Friday, November 26, 2004

Civilian, Arms, Tactics and Ethics
via Arutz-7.
There's a new website WeaponSurvey.com that catalogues the arms Israel's "peace partners" in the PA (and related organizations) have acquired and deployed. The editor of the website, Aharon Etengoff used to work for the IDF spokesperson's office.
If the Palestinians had used their resourcefulness over the past 11+ years to build an economy instead of a terrorist state, there'd now be peace between Israel and a prosperous Palestine. That there isn't is a testament to the fact that the PA was always more interested in destruction than in production.
And how should Israel face the threat these weapons and their users present to their country. Why that's been addressed by Maj Gen Amos Yadlin in "Ethical Dilemmas in Fighting Terrorism."
To take one example of the difficulty Israel has in fighting its civilian surrounded enemy Yadlin tells us:
The case of Salah Shehada, the head of the military arm of Hamas, is a prime example of ethical concerns in decision-making. Shehada planned terror attacks in Israel, including the attack on the Dolphinarium discotheque where twenty-one teenagers were killed, and he was in the process of planning a "mega-attack." We knew that if we hit him, the mega-terror process would stop because he was the mind behind it, the planner, the one who was really pushing the button. Shehada was always surrounded by innocent people until one night in July 2002 we found him almost alone, and we delivered a 2,000-pound bomb on his apartment and he was killed. Unfortunately, the intelligence about those in the surrounding buildings was wrong, and innocent people were killed. Yet when the decision was made, it was the right decision from an ethical point of view because the scale included a mega-attack threatening the lives of hundreds of Israelis, balanced against a terrorist with some collateral damage. But in this case the collateral damage was too high.

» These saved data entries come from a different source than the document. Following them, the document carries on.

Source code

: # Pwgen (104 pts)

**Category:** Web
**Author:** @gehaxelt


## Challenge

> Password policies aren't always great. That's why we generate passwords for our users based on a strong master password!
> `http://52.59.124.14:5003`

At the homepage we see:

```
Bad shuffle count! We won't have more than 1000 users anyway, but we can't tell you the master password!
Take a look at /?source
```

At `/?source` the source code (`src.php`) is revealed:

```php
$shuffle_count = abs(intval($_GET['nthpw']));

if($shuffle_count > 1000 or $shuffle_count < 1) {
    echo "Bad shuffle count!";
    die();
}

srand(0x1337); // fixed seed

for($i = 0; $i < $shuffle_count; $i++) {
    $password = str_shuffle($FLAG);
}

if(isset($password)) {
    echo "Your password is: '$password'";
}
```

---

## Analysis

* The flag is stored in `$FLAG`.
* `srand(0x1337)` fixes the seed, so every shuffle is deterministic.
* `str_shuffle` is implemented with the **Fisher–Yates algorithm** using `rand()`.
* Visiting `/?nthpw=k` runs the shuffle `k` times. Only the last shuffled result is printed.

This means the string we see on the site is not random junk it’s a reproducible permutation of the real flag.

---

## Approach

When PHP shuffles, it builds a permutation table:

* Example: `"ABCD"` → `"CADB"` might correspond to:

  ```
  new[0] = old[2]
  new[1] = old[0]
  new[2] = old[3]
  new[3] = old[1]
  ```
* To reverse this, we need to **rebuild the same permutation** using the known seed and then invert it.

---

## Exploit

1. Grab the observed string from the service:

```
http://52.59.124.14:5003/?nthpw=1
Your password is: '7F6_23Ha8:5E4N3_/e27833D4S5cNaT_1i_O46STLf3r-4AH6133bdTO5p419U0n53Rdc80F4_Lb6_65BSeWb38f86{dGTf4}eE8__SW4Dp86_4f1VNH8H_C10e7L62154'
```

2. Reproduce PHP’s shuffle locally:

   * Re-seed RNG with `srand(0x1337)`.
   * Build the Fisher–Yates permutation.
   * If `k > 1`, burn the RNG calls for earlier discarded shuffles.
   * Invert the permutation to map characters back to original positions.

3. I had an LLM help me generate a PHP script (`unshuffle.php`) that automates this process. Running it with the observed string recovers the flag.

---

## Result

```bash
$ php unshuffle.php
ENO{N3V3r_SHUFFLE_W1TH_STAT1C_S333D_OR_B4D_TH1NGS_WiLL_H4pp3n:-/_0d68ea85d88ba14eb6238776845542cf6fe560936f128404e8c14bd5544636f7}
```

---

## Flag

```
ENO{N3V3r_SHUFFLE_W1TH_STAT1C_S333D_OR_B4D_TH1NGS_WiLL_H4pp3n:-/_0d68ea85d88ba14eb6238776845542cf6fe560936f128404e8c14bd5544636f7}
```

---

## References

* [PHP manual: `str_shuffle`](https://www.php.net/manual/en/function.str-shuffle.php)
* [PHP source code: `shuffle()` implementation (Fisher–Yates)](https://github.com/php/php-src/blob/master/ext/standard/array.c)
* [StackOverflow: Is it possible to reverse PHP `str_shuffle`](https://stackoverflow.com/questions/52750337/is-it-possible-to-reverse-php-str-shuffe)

A month later, in August 2002, we had all the leadership of Hamas - Sheikh Yassin and all his military commanders, all his engineers, all the minds of terror - in one room in a three-story house and we knew we needed a 2,000-pound bomb to eliminate all of them - the whole leadership, 16 people, all the worst terrorists in the world. Think about having Osama bin Laden and all the top leadership of al-Qaeda in one house. However, due to the criticism in Israeli society and in the media, and due to the consequences of innocent Palestinians being killed, a 2,000-pound bomb was not approved and we hit the building with a much smaller bomb. There was a lot of dust, a lot of noise, but they all got up and ran away and we missed the opportunity. So the ethical dilemmas are always there.

The chief of staff is always asking, "Bring me an operational plan that will endanger fewer civilians around the terrorist." This is an important principle: We never target civilians. They kill our civilians but we will not kill theirs as a punishment. We are always targeting terrorists on their way to do us imminent harm. The dilemma is that the terrorists are within these civilians.
It's not so simple as Israel's many critics would have us believe. Israel took a lesson when too many died as collateral damage - in an attack fully compliant with international law despite what the naysayers would claim - and, as a result, a group of terrorists survived to fight and kill another day.
And when you read about how cruel Israeli soldiers keep this in mind:
On the one hand, we had to deal with the terrorists and look for the tunnels. On the other hand, we had to avoid collateral damage or hitting the civilians. So first of all we applied the principle of warning. We warned the civilians that they had to leave because the terrorists were there.

We had to make every attempt to move them before the fighting began. Two soldiers paid with their lives because they were trying to help a Palestinian old lady get some water and Palestinian snipers killed them. Think about the commander who has to go to the parents of the soldiers and tell them that because of ethical issues they helped this old lady but your son is dead because of it. It's an awful dilemma.

Other than the American army is there any other army in the world that would take such care to assist civilians from the enemy's side? The French?